Riesz Representation Theorem geometric intuition

Question

We just learned in our linear algebra class about the Riesz Representation Theorem, which states that if $V$ is finite-dimensional and $f$ is a linear functional on $V$, then there is a unique vector $u$ in $V$ such that $f(v) = <v,u>$ for every $v$ in $V.$ Can someone please give some geometric intuition in complex field about why this theorem is right? and what is the connection between the theorem and with the conjugate part in the inner product in complex field. Thank you.

Answer 1

We can look at the case $V = \mathbb{R}^n$. Let $f$ be a linear functional $f: \mathbb{R}^n \to \mathbb{R}$. Let $e_1, …, e_n$ denote the standard basis vectors.

Then for each vector $v = (v_1, …, v_n)$, we have $f(v) = f(v_1e_1 + … + v_ne_n) = v_1f(e_1) + … + v_nf(e_n) = \langle v, u \rangle$, where $u := (f(e_1), …, f(e_n))$. So, every linear functional is given as an inner product with a vector: just choose the vector whose coordinates are $f$ applied to the standard basis vectors $e_i$.

Since $f$ is a linear transformation, we can ask what its kernel and image is. If $f(e_i) = 0$ for all $i$, then $f$ is just the zero transformation, so it’s not so interesting. Otherwise $f(e_i) \neq 0$ for some $i$, so the image of $f$ is all of $\mathbb{R}$, because $\mathbb{R}$ is spanned by any nonzero vector. By the rank-nullity theorem, the kernel of $f$ has dimension $n - 1$. In other words, $f$ collapses a hyperplane (i.e. a subspace of dimension $n - 1$) to the point $0$. The kernel is a hyperplane.

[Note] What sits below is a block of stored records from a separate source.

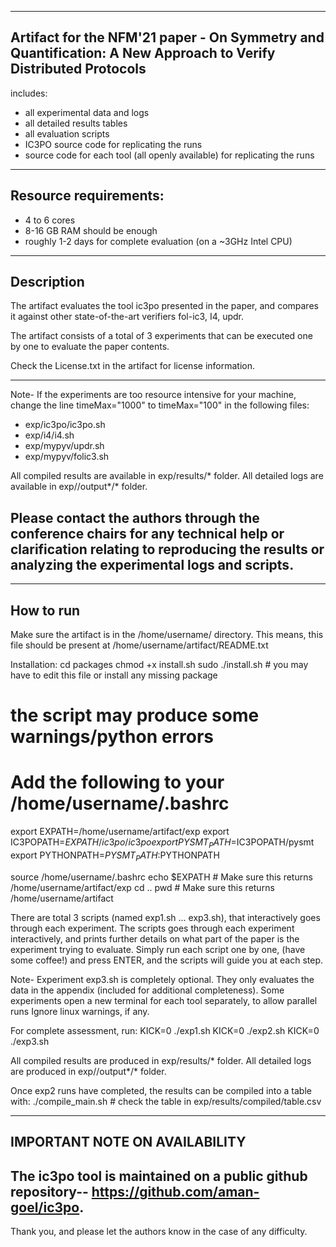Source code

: --------------------------------------------------------------------------
Artifact for the NFM'21 paper - 
   On Symmetry and Quantification: A New Approach to Verify Distributed Protocols
--------------------------------------------------------------------------
includes:
- all experimental data and logs
- all detailed results tables
- all evaluation scripts
- IC3PO source code for replicating the runs
- source code for each tool (all openly available) for replicating the runs

--------------------------------------------------------------------------
Resource requirements:
--------------------------------------------------------------------------
- 4 to 6 cores
- 8-16 GB RAM should be enough
- roughly 1-2 days for complete evaluation (on a ~3GHz Intel CPU)

--------------------------------------------------------------------------
Description
--------------------------------------------------------------------------
The artifact evaluates the tool ic3po presented in the paper,
and compares it against other state-of-the-art verifiers fol-ic3, I4, updr.

The artifact consists of a total of 3 experiments that can be executed one 
by one to evaluate the paper contents.

Check the License.txt in the artifact for license information.

--------------------------------------------------------------------------
Note-
   If the experiments are too resource intensive for your machine,
   change the line timeMax="1000" to  timeMax="100" in the following files:
   - exp/ic3po/ic3po.sh
   - exp/i4/i4.sh
   - exp/mypyv/updr.sh
   - exp/mypyv/folic3.sh
   
   All compiled results are available in exp/results/* folder.
   All detailed logs are available in exp/<tool>/output*/* folder.
   
   Please contact the authors through the conference chairs for any
   technical help or clarification relating to reproducing the results
   or analyzing the experimental logs and scripts.
--------------------------------------------------------------------------

--------------------------------------------------------------------------
How to run
--------------------------------------------------------------------------
Make sure the artifact is in the /home/username/ directory.
This means, this file should be present at /home/username/artifact/README.txt

Installation:
  cd packages
  chmod +x install.sh
  sudo ./install.sh		# you may have to edit this file or install any missing package
  # the script may produce some warnings/python errors

  # Add the following to your /home/username/.bashrc
  export EXPATH=/home/username/artifact/exp
  export IC3POPATH=$EXPATH/ic3po/ic3po
  export PYSMT_PATH=$IC3POPATH/pysmt
  export PYTHONPATH=$PYSMT_PATH:$PYTHONPATH
  
  source /home/username/.bashrc
  echo $EXPATH	# Make sure this returns /home/username/artifact/exp
  cd ..
  pwd			# Make sure this returns /home/username/artifact

There are total 3 scripts (named exp1.sh ... exp3.sh), that interactively goes through each experiment.
The scripts goes through each experiment interactively, and prints further details
on what part of the paper is the experiment trying to evaluate.
Simply run each script one by one, (have some coffee!) and press ENTER, and the scripts will guide you at each step.

Note- Experiment exp3.sh is completely optional. 
      They only evaluates the data in the appendix (included for additional completeness).
      Some experiments open a new terminal for each tool separately, to allow parallel runs
      Ignore linux warnings, if any.

For complete assessment, run:
  KICK=0 ./exp1.sh
  KICK=0 ./exp2.sh
  KICK=0 ./exp3.sh
  
All compiled results are produced in exp/results/* folder.
All detailed logs are produced in exp/<tool>/output*/* folder.

Once exp2 runs have completed, the results can be compiled into a table with:
  ./compile_main.sh         # check the table in exp/results/compiled/table.csv


--------------------------------------------------------------------------
IMPORTANT NOTE ON AVAILABILITY
--------------------------------------------------------------------------
The ic3po tool is maintained on a public github repository-- 
	https://github.com/aman-goel/ic3po.
--------------------------------------------------------------------------


Thank you, and please let the authors know in the case of any difficulty.
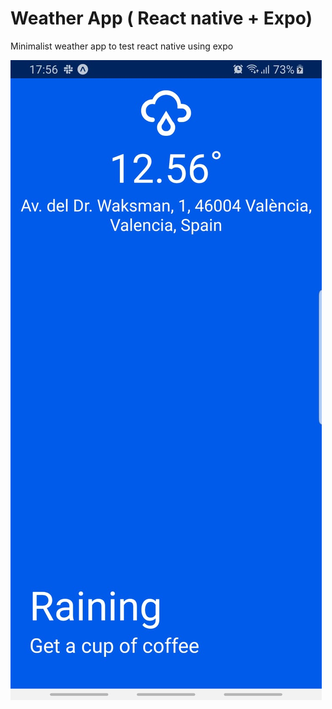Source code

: # Weather App ( React native + Expo)

Minimalist weather app to test react native using expo

![screenshot](assets/capture.jpeg)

Now notice that the kernel is the set of all vectors $v$ such that $f(v) = \langle v, u \rangle = 0$. In other words, it is the set of all vectors that are orthogonal to the vector $u$. This has a geometric interpretation. In $\mathbb{R}^3$, for example, the kernel would be the plane normal to the vector $u$.

Now you might say, “For any given plane, there are many vectors that are normal to it. Yet the theorem says there is a unique vector $u$. In other words, you’ve shown existence, but you haven’t shown uniqueness.”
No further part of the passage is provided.